══ RECORDED DATA
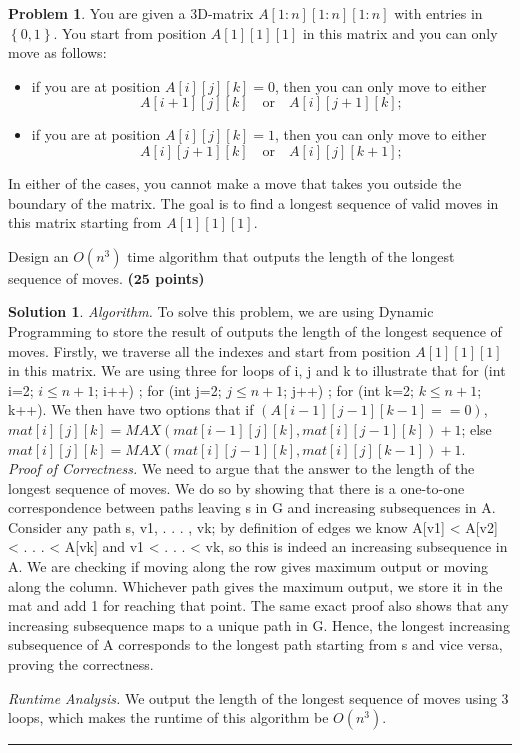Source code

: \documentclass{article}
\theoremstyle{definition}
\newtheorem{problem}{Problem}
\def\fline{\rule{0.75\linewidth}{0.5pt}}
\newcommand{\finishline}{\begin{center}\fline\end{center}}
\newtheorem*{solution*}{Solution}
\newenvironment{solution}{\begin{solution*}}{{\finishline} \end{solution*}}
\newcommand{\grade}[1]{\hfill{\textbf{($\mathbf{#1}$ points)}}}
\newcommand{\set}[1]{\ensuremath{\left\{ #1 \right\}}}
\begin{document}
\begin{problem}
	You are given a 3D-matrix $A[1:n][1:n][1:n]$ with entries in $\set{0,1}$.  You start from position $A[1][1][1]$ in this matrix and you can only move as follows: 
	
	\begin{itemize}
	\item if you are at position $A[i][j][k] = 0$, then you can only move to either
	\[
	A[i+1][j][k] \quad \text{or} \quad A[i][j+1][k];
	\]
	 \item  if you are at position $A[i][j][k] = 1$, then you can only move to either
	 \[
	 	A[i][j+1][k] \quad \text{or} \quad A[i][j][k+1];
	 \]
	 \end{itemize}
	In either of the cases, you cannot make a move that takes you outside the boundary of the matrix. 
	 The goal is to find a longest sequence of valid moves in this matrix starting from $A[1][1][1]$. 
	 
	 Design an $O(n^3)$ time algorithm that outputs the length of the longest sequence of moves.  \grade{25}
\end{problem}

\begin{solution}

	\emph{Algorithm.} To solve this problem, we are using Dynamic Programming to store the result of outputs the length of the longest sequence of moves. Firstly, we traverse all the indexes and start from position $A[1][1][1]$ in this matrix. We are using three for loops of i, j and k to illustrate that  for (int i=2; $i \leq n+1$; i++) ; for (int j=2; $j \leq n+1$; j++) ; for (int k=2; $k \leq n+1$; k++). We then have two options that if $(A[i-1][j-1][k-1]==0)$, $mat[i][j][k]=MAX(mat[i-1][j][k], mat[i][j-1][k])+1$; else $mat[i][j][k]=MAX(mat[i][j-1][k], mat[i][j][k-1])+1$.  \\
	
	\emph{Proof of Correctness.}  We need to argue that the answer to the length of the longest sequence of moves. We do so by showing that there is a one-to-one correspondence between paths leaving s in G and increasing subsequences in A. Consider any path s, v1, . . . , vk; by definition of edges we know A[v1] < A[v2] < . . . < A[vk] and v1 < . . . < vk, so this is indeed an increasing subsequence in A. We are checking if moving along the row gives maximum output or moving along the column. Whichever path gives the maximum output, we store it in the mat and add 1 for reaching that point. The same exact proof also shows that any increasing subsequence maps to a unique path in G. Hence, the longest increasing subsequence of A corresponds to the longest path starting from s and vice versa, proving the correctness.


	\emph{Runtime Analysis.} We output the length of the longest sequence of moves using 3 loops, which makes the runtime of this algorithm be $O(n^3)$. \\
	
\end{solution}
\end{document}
════
══ RECORDED DATA
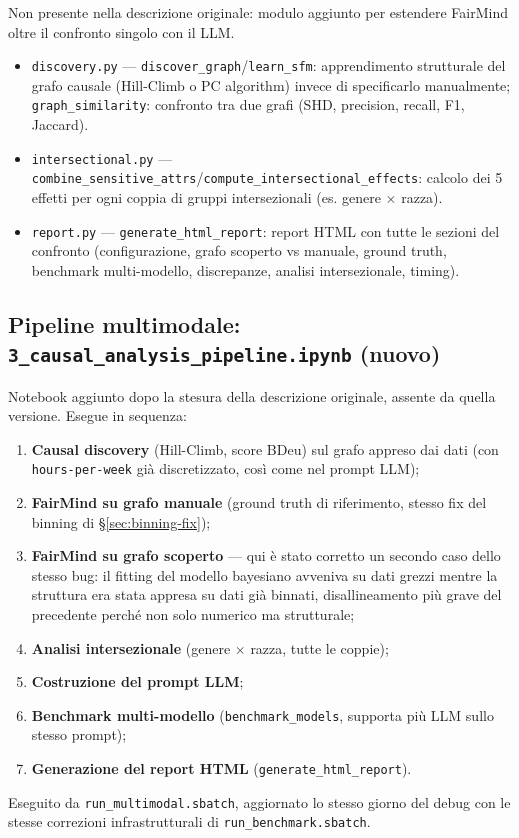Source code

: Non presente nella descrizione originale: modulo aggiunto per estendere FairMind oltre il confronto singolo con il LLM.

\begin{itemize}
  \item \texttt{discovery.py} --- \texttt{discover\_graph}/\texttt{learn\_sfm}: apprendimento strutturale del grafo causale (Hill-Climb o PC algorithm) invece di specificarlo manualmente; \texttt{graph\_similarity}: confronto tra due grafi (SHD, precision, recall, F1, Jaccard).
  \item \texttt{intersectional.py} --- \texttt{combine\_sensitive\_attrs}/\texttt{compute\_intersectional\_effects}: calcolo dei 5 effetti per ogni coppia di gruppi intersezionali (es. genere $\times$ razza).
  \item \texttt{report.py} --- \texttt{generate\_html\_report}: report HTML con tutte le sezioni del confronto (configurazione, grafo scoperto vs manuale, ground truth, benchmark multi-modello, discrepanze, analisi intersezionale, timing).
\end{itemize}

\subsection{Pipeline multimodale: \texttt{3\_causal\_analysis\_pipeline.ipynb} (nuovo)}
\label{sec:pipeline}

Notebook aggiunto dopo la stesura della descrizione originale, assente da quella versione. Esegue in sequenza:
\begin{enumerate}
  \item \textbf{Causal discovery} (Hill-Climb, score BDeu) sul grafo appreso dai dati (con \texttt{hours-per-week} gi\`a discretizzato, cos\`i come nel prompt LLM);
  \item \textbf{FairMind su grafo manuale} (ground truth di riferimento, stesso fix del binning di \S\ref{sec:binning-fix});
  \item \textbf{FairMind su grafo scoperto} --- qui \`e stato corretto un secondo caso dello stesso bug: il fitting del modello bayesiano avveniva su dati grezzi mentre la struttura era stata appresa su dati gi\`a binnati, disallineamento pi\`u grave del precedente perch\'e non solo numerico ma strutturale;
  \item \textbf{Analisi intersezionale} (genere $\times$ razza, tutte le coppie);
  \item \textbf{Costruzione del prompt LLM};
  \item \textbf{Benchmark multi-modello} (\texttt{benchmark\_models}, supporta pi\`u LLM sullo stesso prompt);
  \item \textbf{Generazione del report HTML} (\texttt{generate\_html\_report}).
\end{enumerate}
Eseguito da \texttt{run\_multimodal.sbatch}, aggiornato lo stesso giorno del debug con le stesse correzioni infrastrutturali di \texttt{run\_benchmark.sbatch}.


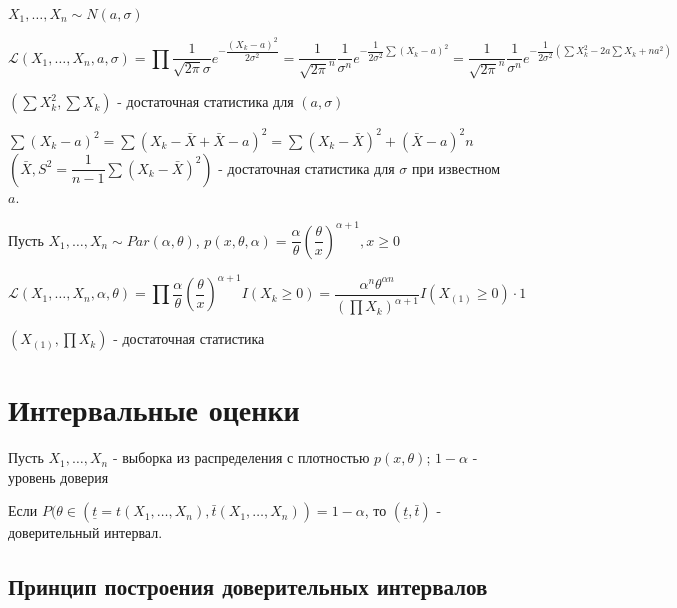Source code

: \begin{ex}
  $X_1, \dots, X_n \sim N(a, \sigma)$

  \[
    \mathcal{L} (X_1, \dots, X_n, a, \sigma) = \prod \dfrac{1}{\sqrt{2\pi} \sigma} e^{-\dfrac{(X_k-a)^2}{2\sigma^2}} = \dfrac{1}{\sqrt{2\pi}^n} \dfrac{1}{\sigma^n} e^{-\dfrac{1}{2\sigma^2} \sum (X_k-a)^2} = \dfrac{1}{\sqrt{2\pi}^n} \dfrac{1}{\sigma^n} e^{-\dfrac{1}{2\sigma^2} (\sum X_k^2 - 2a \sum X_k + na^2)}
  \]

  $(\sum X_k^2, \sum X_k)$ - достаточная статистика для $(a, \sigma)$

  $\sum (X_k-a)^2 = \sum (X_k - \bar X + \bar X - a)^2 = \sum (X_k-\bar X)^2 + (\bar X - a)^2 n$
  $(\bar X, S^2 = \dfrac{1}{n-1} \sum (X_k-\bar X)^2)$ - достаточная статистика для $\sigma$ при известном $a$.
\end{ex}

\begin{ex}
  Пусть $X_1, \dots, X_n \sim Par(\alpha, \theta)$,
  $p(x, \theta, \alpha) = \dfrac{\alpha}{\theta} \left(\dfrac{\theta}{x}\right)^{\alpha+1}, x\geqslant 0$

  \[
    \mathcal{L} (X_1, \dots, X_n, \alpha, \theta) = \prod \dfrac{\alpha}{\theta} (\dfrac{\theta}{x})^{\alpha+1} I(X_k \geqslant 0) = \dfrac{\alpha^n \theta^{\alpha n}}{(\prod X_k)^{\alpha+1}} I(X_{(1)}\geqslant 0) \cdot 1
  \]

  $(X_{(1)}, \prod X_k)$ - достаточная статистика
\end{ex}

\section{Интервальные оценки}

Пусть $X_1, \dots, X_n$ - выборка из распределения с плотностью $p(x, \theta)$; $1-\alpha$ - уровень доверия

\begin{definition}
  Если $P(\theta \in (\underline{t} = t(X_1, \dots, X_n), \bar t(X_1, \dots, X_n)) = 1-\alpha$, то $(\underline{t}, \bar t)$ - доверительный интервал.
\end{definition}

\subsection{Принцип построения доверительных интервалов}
════
» **WHAT TO DO**:
Copy all the lines from the data above that hold the word "longest".

» **RESPONSE**:
	 The goal is to find a longest sequence of valid moves in this matrix starting from $A[1][1][1]$. 
	 Design an $O(n^3)$ time algorithm that outputs the length of the longest sequence of moves.  \grade{25}
	\emph{Algorithm.} To solve this problem, we are using Dynamic Programming to store the result of outputs the length of the longest sequence of moves. Firstly, we traverse all the indexes and start from position $A[1][1][1]$ in this matrix. We are using three for loops of i, j and k to illustrate that  for (int i=2; $i \leq n+1$; i++) ; for (int j=2; $j \leq n+1$; j++) ; for (int k=2; $k \leq n+1$; k++). We then have two options that if $(A[i-1][j-1][k-1]==0)$, $mat[i][j][k]=MAX(mat[i-1][j][k], mat[i][j-1][k])+1$; else $mat[i][j][k]=MAX(mat[i][j-1][k], mat[i][j][k-1])+1$.  \\
	\emph{Proof of Correctness.}  We need to argue that the answer to the length of the longest sequence of moves. We do so by showing that there is a one-to-one correspondence between paths leaving s in G and increasing subsequences in A. Consider any path s, v1, . . . , vk; by definition of edges we know A[v1] < A[v2] < . . . < A[vk] and v1 < . . . < vk, so this is indeed an increasing subsequence in A. We are checking if moving along the row gives maximum output or moving along the column. Whichever path gives the maximum output, we store it in the mat and add 1 for reaching that point. The same exact proof also shows that any increasing subsequence maps to a unique path in G. Hence, the longest increasing subsequence of A corresponds to the longest path starting from s and vice versa, proving the correctness.
	\emph{Runtime Analysis.} We output the length of the longest sequence of moves using 3 loops, which makes the runtime of this algorithm be $O(n^3)$. \\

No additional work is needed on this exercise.